At Georgetown University, there is a premium on knowing: the right answer in class, the right internship for summer, the right job after graduation. Those who play this game well often pull ahead. But here’s the truth I wish I knew as a student: Being okay with not knowing matters more than what you know.
Each semester, the McDonough School of Business (MSB) lobby is filled with students in navy suits juggling case-preparation sessions and coffee chats. On the Hilltop, there is often an unspoken belief that the “right” next step is consulting, banking or law. I once followed that path, starting at Goldman Sachs as an analyst. For many Hoyas, that sounds like the definition of security. But I left Goldman Sachs to build Venture for Canada, a nonprofit that has since raised over CA$80 million and helped more than 10,000 young people launch their careers. This experience taught me something that life from a cubicle never could: Uncertainty, when embraced, can become your greatest advantage.
My first takeaway is about risk. Nassim Nicholas Taleb, a Lebanese American essayist and statistician, coined the term “antifragile” to describe systems that do not just survive stress but actually grow stronger from it. Careers can be antifragile too. At Goldman Sachs, my role seemed stable, but I quickly learned that even the most prestigious industries are fragile — markets crash, firms merge, regulations shift. Now artificial intelligence (AI) and automation are reshaping white-collar jobs, from banking analysts to junior lawyers. Playing it safe will not insulate you from disruption.
Of course, not every Hoya has the same freedom to take risks. For first-generation students or those supporting family, the stakes can be much higher. That is why it helps to think of risk in smaller, more accessible ways. On campus, risk might look like trying a course outside your major, joining a club that intimidates you or pursuing an unconventional internship. These experiments carry little downside but build the adaptability you will need in a world defined by uncertainty.

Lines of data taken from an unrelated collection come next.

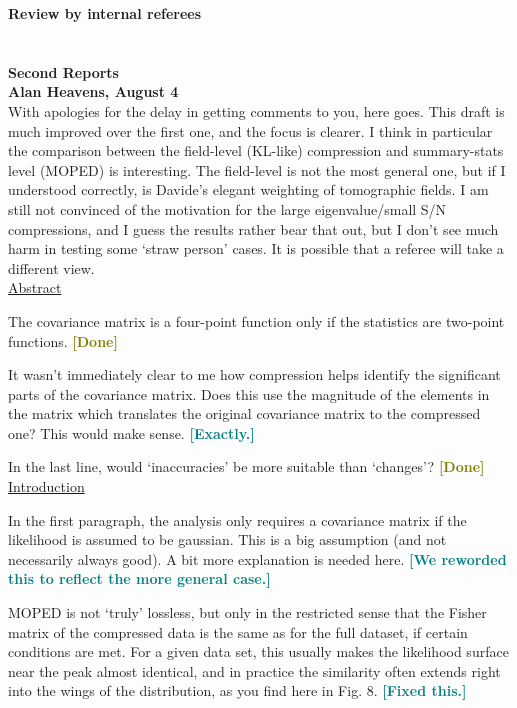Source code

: \documentclass{article}
\newcommand\reply[1]{{\bf {\textcolor{teal}{[#1]}}}}
\newcommand\done{{\bf {\textcolor{olive}{[Done]}}}}
\begin{document}
	
	\pagebreak
	
	{\LARGE\textbf{Review by internal referees}}\\ \\ \\
	
	{\Large\textbf{Second Reports}}\\
	
	\textbf{Alan Heavens, August 4}\\
	
	With apologies for the delay in getting comments to you, here goes.  This draft is much improved over the first one, and the focus is clearer.  I think in particular the comparison between the field-level (KL-like) compression and summary-stats level (MOPED) is interesting.  The field-level is not the most general one, but if I understood correctly, is Davide’s elegant weighting of tomographic fields.  I am still not convinced of the motivation for the large eigenvalue/small S/N compressions, and I guess the results rather bear that out, but I don’t see much harm in testing some ‘straw person’ cases.  It is possible that a referee will take a different view.\\
	
	\underline{Abstract}
	
	The covariance matrix is a four-point function only if the statistics are two-point functions. \done
	
	It wasn’t immediately clear to me how compression helps identify the significant parts of the covariance matrix.  Does this use the magnitude of the elements in the matrix which translates the original covariance matrix to the compressed one?  This would make sense. \reply{Exactly.}
	
	In the last line, would ‘inaccuracies’ be more suitable than ‘changes’? \done\\
	
	\underline{Introduction}
	
	In the first paragraph, the analysis only requires a covariance matrix if the likelihood is assumed to be gaussian.  This is a big assumption (and not necessarily always good).  A bit more explanation is needed here. \reply{We reworded this to reflect the more general case.}
	
	MOPED is not ‘truly’ lossless, but only in the restricted sense that the Fisher matrix of the compressed data is the same as for the full dataset, if certain conditions are met.  For a given data set, this usually makes the likelihood surface near the peak almost identical, and in practice the similarity often extends right into the wings of the distribution, as you find here in Fig. 8. \reply{Fixed this.}
	
\end{document}
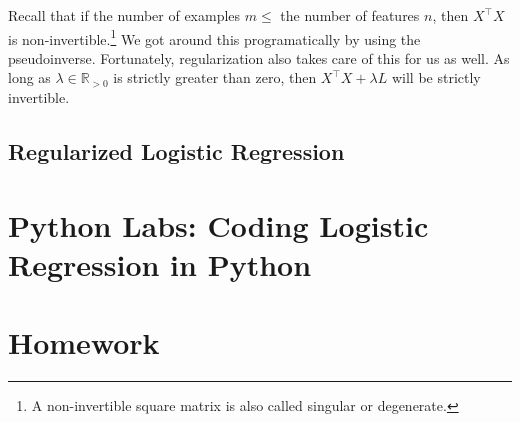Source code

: Recall that if the number of examples $m \leq$ the number of features $n$, then $X^\intercal X$ is non-invertible.\footnote{A non-invertible square matrix is also called singular or degenerate.} We got around this programatically by using the pseudoinverse. Fortunately, regularization also takes care of this for us as well. As long as $\lambda \in \mathbb{R}_{>0}$ is strictly greater than zero, then $X^\intercal X + \lambda L$ will be strictly invertible. 


\subsection{Regularized Logistic Regression}





\section{Python Labs: Coding Logistic Regression in Python}
\section{Homework}





























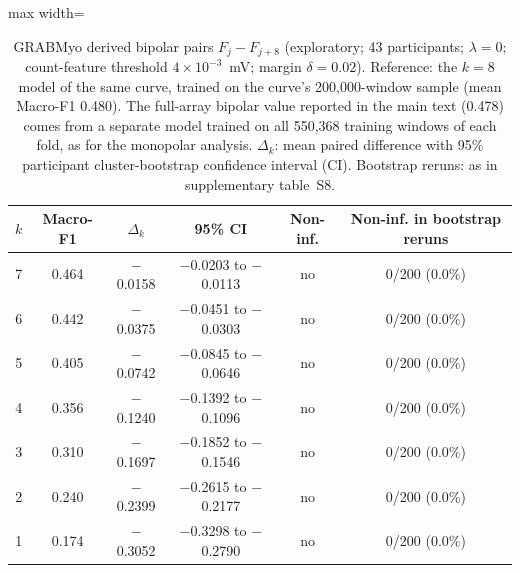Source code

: \begin{table}[htbp]
\centering
\small
\caption{GRABMyo derived bipolar pairs $F_j - F_{j+8}$ (exploratory; 43 participants; $\lambda = 0$; count-feature threshold $4 \times 10^{-3}$~mV; margin $\delta = 0.02$). Reference: the $k = 8$ model of the same curve, trained on the curve's 200,000-window sample (mean Macro-F1 0.480). The full-array bipolar value reported in the main text (0.478) comes from a separate model trained on all 550{,}368 training windows of each fold, as for the monopolar analysis. $\Delta_k$: mean paired difference with 95\% participant cluster-bootstrap confidence interval (CI). Bootstrap reruns: as in supplementary table~S8.}
\label{tab:bipolar}
\setlength{\tabcolsep}{4pt}
\begin{adjustbox}{max width=\textwidth}
\begin{tabular}{rccccc}
\toprule
$k$ & Macro-F1 & $\Delta_k$ & 95\% CI & Non-inf. & Non-inf. in bootstrap reruns \\
\midrule
7 & 0.464 & $-$0.0158 & $-$0.0203 to $-$0.0113 & no & 0/200 (0.0\%) \\
6 & 0.442 & $-$0.0375 & $-$0.0451 to $-$0.0303 & no & 0/200 (0.0\%) \\
5 & 0.405 & $-$0.0742 & $-$0.0845 to $-$0.0646 & no & 0/200 (0.0\%) \\
4 & 0.356 & $-$0.1240 & $-$0.1392 to $-$0.1096 & no & 0/200 (0.0\%) \\
3 & 0.310 & $-$0.1697 & $-$0.1852 to $-$0.1546 & no & 0/200 (0.0\%) \\
2 & 0.240 & $-$0.2399 & $-$0.2615 to $-$0.2177 & no & 0/200 (0.0\%) \\
1 & 0.174 & $-$0.3052 & $-$0.3298 to $-$0.2790 & no & 0/200 (0.0\%) \\
\bottomrule
\end{tabular}
\end{adjustbox}
\end{table}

My second takeaway is about how you treat yourself when things go wrong. In my first years building Venture for Canada, rejection was incessant from funders, partners and prospective employees. Early on, I would beat myself up over every mistake. That habit began at Georgetown: As a student, I pushed myself so relentlessly that I experienced panic attacks. I thought the only way to succeed was to work harder and to measure myself up against classmates who seemed to have it all figured out. The pressure to know every answer and secure the perfect internship left little room for mistakes or for kindness toward myself.
I eventually learned resilience requires not just grit but also self-compassion. Hoyas know the feeling of falling short: the consulting interview that ends in silence, the fellowship rejection email, the case competition loss, the grade that stings. The instinct is to compare yourself to peers who look like they have everything figured out. But comparison is a trap.

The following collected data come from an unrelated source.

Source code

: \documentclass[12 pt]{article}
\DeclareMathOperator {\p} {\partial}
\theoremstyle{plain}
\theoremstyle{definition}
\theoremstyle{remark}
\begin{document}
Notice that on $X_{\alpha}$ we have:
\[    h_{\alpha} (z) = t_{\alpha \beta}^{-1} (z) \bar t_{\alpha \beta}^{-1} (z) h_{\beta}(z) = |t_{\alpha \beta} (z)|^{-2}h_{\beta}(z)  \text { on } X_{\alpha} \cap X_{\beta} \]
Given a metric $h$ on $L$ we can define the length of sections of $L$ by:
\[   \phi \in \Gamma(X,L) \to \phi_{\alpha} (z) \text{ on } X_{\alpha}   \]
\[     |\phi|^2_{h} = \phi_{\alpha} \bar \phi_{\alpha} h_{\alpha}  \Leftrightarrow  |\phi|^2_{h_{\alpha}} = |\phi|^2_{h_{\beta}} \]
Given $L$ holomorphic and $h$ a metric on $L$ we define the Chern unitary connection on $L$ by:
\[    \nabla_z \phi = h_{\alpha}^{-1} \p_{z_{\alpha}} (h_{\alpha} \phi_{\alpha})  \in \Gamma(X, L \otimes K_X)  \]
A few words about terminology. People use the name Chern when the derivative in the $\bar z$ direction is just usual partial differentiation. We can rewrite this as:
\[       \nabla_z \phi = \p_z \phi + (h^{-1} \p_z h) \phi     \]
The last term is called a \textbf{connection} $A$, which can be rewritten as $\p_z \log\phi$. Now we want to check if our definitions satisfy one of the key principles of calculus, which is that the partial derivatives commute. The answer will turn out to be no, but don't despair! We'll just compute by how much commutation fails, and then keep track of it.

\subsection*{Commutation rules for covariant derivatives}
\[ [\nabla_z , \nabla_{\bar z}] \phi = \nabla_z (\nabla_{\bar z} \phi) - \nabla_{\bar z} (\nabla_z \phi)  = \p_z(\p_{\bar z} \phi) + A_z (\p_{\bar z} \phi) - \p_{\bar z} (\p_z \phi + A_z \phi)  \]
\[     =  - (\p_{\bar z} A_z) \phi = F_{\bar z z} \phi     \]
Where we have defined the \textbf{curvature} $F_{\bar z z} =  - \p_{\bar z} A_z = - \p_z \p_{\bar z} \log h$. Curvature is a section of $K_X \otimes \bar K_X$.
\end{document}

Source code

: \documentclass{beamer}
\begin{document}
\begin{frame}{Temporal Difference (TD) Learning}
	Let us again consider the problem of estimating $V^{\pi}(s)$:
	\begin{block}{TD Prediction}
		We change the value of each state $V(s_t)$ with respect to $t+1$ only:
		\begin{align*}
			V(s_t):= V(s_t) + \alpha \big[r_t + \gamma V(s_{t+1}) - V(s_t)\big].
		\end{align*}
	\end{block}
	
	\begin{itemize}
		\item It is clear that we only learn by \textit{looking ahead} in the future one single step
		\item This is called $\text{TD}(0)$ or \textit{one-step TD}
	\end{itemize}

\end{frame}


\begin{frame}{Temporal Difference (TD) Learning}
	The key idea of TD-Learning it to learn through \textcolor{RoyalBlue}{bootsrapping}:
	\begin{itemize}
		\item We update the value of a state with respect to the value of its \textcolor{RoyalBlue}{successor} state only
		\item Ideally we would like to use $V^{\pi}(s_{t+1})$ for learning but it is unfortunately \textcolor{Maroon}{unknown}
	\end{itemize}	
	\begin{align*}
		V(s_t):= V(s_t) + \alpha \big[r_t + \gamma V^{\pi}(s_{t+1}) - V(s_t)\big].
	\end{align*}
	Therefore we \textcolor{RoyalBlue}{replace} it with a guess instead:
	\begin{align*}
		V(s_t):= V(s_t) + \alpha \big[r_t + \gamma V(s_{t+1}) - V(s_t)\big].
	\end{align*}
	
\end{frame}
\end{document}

Research shows self-compassion fosters resilience and reduces anxiety. Georgetown’s Jesuit value of “cura personalis,” or care for the whole person, is not just about how we treat others. It is also about how we treat ourselves. Extending that compassion inward when things do not go as planned is what allows you to recover, reflect and keep moving forward.
My final takeaway is about mindset. Thriving in uncertainty means approaching your career like an entrepreneur, even if you never start a company. An entrepreneurial mindset is about curiosity, initiative and problem-solving. It is about seeing constraints as opportunities. When I launched Venture for Canada, I had to experiment constantly, iterate on programs and adjust to setbacks. That mindset, more than any technical skill, made the difference. And it is one every Hoya can practice.
Georgetown is the perfect place to build this muscle. Join a student group and test a new idea. Take advantage of entrepreneurship initiatives on campus. Ask hard questions in class instead of waiting for the “right” answer. Each of these choices develops the resourcefulness and initiative that employers and the world need most.
Looking back, my cubicle at Goldman Sachs seemed like security, but the bigger risk would have been never leaving it. Uncertainty is not a curse to avoid, it is a teacher — and Georgetown is the perfect place to practice learning from it.
So before you default to the “safe” pipeline, ask yourself: “What would I do if I were not afraid of the risk?” The answer to that question may change your life, as it did for me.
Scott Stirrett (SFS ’13) is the founder of Venture for Canada and the author of “The Uncertainty Advantage: Launching Your Career in an Era of Rapid Change.” He is a former opinion columnist for The Hoya.